Her mom survived the storm and the warehouse but was taken to a nearby hospital.

“She had a bad bladder infection when she got there [to the hospital],” she said. “She had fallen, she had busted her elbow, and they took some blood and a culture and it came out positive that she had a bad infection.

“She was dehydrated really bad,” Ayo said.

When Rachel Ayo saw her mother, she was shocked by her condition.

“Her clothes were soiled,” Ayo said. “Her shirt was full of blood because they said she had fallen. And her clothes [were] all wet. It was soaking wet... And it’s not even her clothes.”

Ayo’s lawsuit on behalf of her mother also includes one other resident of the South Lafourche Nursing home along with two from the Maison Orleans Senior Center in Orleans Parish. The families are represented by attorney Morris Bart.

“We think given the situation here of an individual taking advantage of elderly New Orleans citizens in a terrible situation like the aftermath of Hurricane Ida will shock the jury and shock the conscience,” Bart said.

The suit alleges the owner of the seven homes involved in the evacuation, Bob Dean, “selected the warehouse as the evacuation site not based on patient assessment, need, habitability, but instead based on cost savings.”

“Everybody can see what a shocking situation this is,” Bart said. “When you have a cause of action that involved such outrageous behavior, it’s in the jury’s discretion to decide what that’s worth.”

Days after Hurricane Ida’s landfall, when his residents were being removed from the warehouse by emergency crews, Dean defended his decision to evacuate the residents to a warehouse.

“We only had five deaths within the six days,” Dean told FOX 8 by phone. “We normally, with 850 people, you’ll have a couple a day so we did really good on taking care of people.”

After the storm, Dean sent a series of strange and vulgar text messages to health officials that included lines like “on the air wrangler please text me back oh my god text me in the air what a liar you are.”

Dean also left a voicemail for a state official after they started to evacuate his residents to other, more suitable facilities.

Attorneys are starting to line up alleging Dean is the one who broke the law.

Attorney Madro Bandaries filed a suit on behalf of Bridges Edmonds and her sister, Cillen Meisler.

Meisler spoke on the phone with her sister during an interview with FOX 8′s Lee Zurik, where she said she saw people she knew die around her.

“At least four of them that I know,” she told Lee Zurik.

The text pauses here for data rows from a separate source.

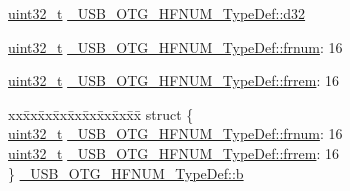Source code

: \begin{DoxyCompactItemize}
\begin{tabbing}
\end{tabbing}\item 
\hyperlink{stdint_8h_a435d1572bf3f880d55459d9805097f62}{uint32\-\_\-t} \hyperlink{group___u_s_b___o_t_g___d_r_i_v_e_r_gafd506c89dade12ecf502cb311765a9f7}{\-\_\-\-U\-S\-B\-\_\-\-O\-T\-G\-\_\-\-H\-F\-N\-U\-M\-\_\-\-Type\-Def\-::d32}
\item 
\hyperlink{stdint_8h_a435d1572bf3f880d55459d9805097f62}{uint32\-\_\-t} \hyperlink{group___u_s_b___o_t_g___d_r_i_v_e_r_gab61a09b828122eeb28511a7e31f67ec0}{\-\_\-\-U\-S\-B\-\_\-\-O\-T\-G\-\_\-\-H\-F\-N\-U\-M\-\_\-\-Type\-Def\-::frnum}\-: 16
\item 
\hyperlink{stdint_8h_a435d1572bf3f880d55459d9805097f62}{uint32\-\_\-t} \hyperlink{group___u_s_b___o_t_g___d_r_i_v_e_r_ga0b1c8ac23ba14c94587b89a7a5afaa94}{\-\_\-\-U\-S\-B\-\_\-\-O\-T\-G\-\_\-\-H\-F\-N\-U\-M\-\_\-\-Type\-Def\-::frrem}\-: 16
\item 
\begin{tabbing}
xx\=xx\=xx\=xx\=xx\=xx\=xx\=xx\=xx\=\kill
struct \{\\
\>\hyperlink{stdint_8h_a435d1572bf3f880d55459d9805097f62}{uint32\_t} \hyperlink{group___u_s_b___o_t_g___d_r_i_v_e_r_gab61a09b828122eeb28511a7e31f67ec0}{\_USB\_OTG\_HFNUM\_TypeDef::frnum}: 16\\
\>\hyperlink{stdint_8h_a435d1572bf3f880d55459d9805097f62}{uint32\_t} \hyperlink{group___u_s_b___o_t_g___d_r_i_v_e_r_ga0b1c8ac23ba14c94587b89a7a5afaa94}{\_USB\_OTG\_HFNUM\_TypeDef::frrem}: 16\\
\} \hyperlink{group___u_s_b___o_t_g___d_r_i_v_e_r_gafbb7fd9abadae573851c92e650544422}{\_USB\_OTG\_HFNUM\_TypeDef::b}\\


\end{tabbing}
\end{DoxyCompactItemize}
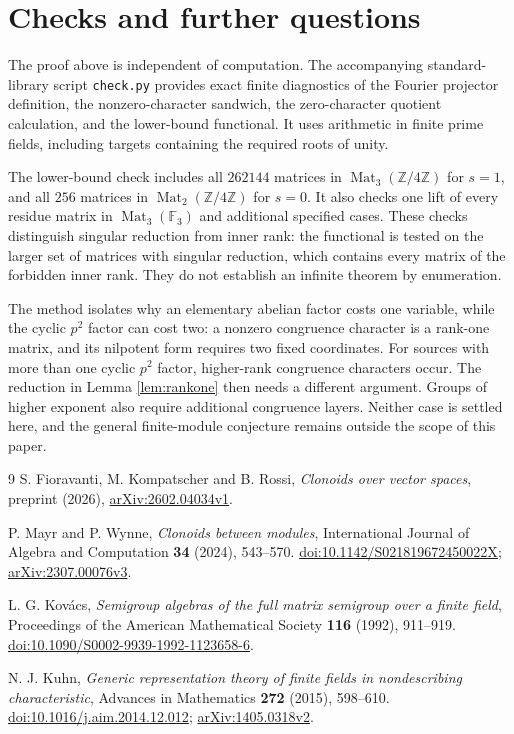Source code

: \documentclass[11pt]{article}
\theoremstyle{remark}\newtheorem{remark}[theorem]{Remark}
\newcommand{\F}{\mathbb F}
\newcommand{\Z}{\mathbb Z}
\newcommand{\Mat}{\operatorname{Mat}}
\begin{document}
\section{Checks and further questions}

The proof above is independent of computation. The accompanying standard-library script \texttt{check.py} provides exact finite diagnostics of the Fourier projector definition, the nonzero-character sandwich, the zero-character quotient calculation, and the lower-bound functional. It uses arithmetic in finite prime fields, including targets containing the required roots of unity.

The lower-bound check includes all $262144$ matrices in $\Mat_3(\Z/4\Z)$ for $s=1$, and all $256$ matrices in $\Mat_2(\Z/4\Z)$ for $s=0$. It also checks one lift of every residue matrix in $\Mat_3(\F_3)$ and additional specified cases. These checks distinguish singular reduction from inner rank: the functional is tested on the larger set of matrices with singular reduction, which contains every matrix of the forbidden inner rank. They do not establish an infinite theorem by enumeration.

The method isolates why an elementary abelian factor costs one variable, while the cyclic $p^2$ factor can cost two: a nonzero congruence character is a rank-one matrix, and its nilpotent form requires two fixed coordinates. For sources with more than one cyclic $p^2$ factor, higher-rank congruence characters occur. The reduction in Lemma \ref{lem:rankone} then needs a different argument. Groups of higher exponent also require additional congruence layers. Neither case is settled here, and the general finite-module conjecture remains outside the scope of this paper.

\begin{thebibliography}{9}
S. Fioravanti, M. Kompatscher and B. Rossi,
\emph{Clonoids over vector spaces}, preprint (2026),
\href{https://arxiv.org/abs/2602.04034v1}{arXiv:2602.04034v1}.

P. Mayr and P. Wynne,
\emph{Clonoids between modules},
International Journal of Algebra and Computation \textbf{34} (2024), 543--570.
\href{https://doi.org/10.1142/S021819672450022X}{doi:10.1142/S021819672450022X};
\href{https://arxiv.org/abs/2307.00076v3}{arXiv:2307.00076v3}.

L. G. Kov\'acs,
\emph{Semigroup algebras of the full matrix semigroup over a finite field},
Proceedings of the American Mathematical Society \textbf{116} (1992), 911--919.
\href{https://doi.org/10.1090/S0002-9939-1992-1123658-6}{doi:10.1090/S0002-9939-1992-1123658-6}.

N. J. Kuhn,
\emph{Generic representation theory of finite fields in nondescribing characteristic},
Advances in Mathematics \textbf{272} (2015), 598--610.
\href{https://doi.org/10.1016/j.aim.2014.12.012}{doi:10.1016/j.aim.2014.12.012};
\href{https://arxiv.org/abs/1405.0318v2}{arXiv:1405.0318v2}.
\end{thebibliography}
\end{document}
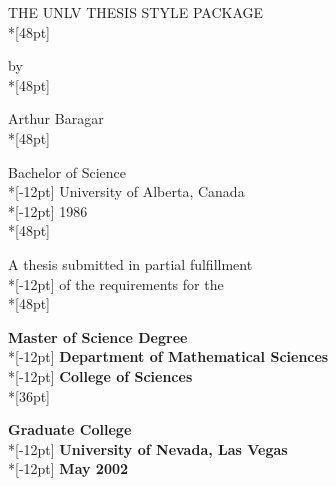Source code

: \thispagestyle{empty}%
 \begin{center}
 THE UNLV THESIS STYLE PACKAGE\\*[48pt]%

\normalsize by\\*[48pt]

 Arthur Baragar\\*[48pt]

 Bachelor of Science\\*[-12pt]%
 University of Alberta, Canada\\*[-12pt]
 1986\\*[48pt]


 A thesis submitted in partial fulfillment\\*[-12pt]
 of the requirements for the\\*[48pt]


 {\bf Master of Science Degree} \\*[-12pt]
 {\bf Department of Mathematical Sciences}\\*[-12pt]
 {\bf College of Sciences}\\*[36pt]

\normalsize
 {\bf Graduate College}\\*[-12pt]
 {\bf University of Nevada, Las Vegas}\\*[-12pt]
 {\bf May 2002}
\end{center}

COVID-19 IN EVACUATED NURSING HOMES

Meisler’s lawsuit points out “in the midst of the COVID-19 Pandemic... nobody was tested to determine if they were Covid-free before entering the warehouse... No precautions were taken to provide social distancing among residents and most residents were not adequately protected from the risk of contracting Covid-19.”

Days before the evacuation, a report filed with the Lousiana Department of Health showed at least five residents and eight staff members of the seven nursing homes had new cases of COVID-19. An average of 37 percent of the staff at the seven nursing homes were fully vaccinated.

An additional lawsuit filed Friday in Baton Rouge said one patient was ‘defenseless, helpless and inhumanely treated by those entrusted to care for her.”

“It’s heartbreaking... It’s horrible... and they need to be punished,” Rachel Ayo said.

Ayo picked up her mother from the hospital, but still fights back tears, thinking about what she went through -- packed into a warehouse with 850 other elderly people, hearing cries for help, going through a storm in what Ayo calls, inhumane conditions.

“I hope you [get] to the bottom of it because it needs to be solved and he needs to be punished. Because it’s... it’s horrible. THat’s not a way to die, or even a way to live, you know? it’s sad,” Ayo said.

FOX 8 has tried multiple times to contact Bob Dean for additional comment on these stories this week, but he has not returned our calls.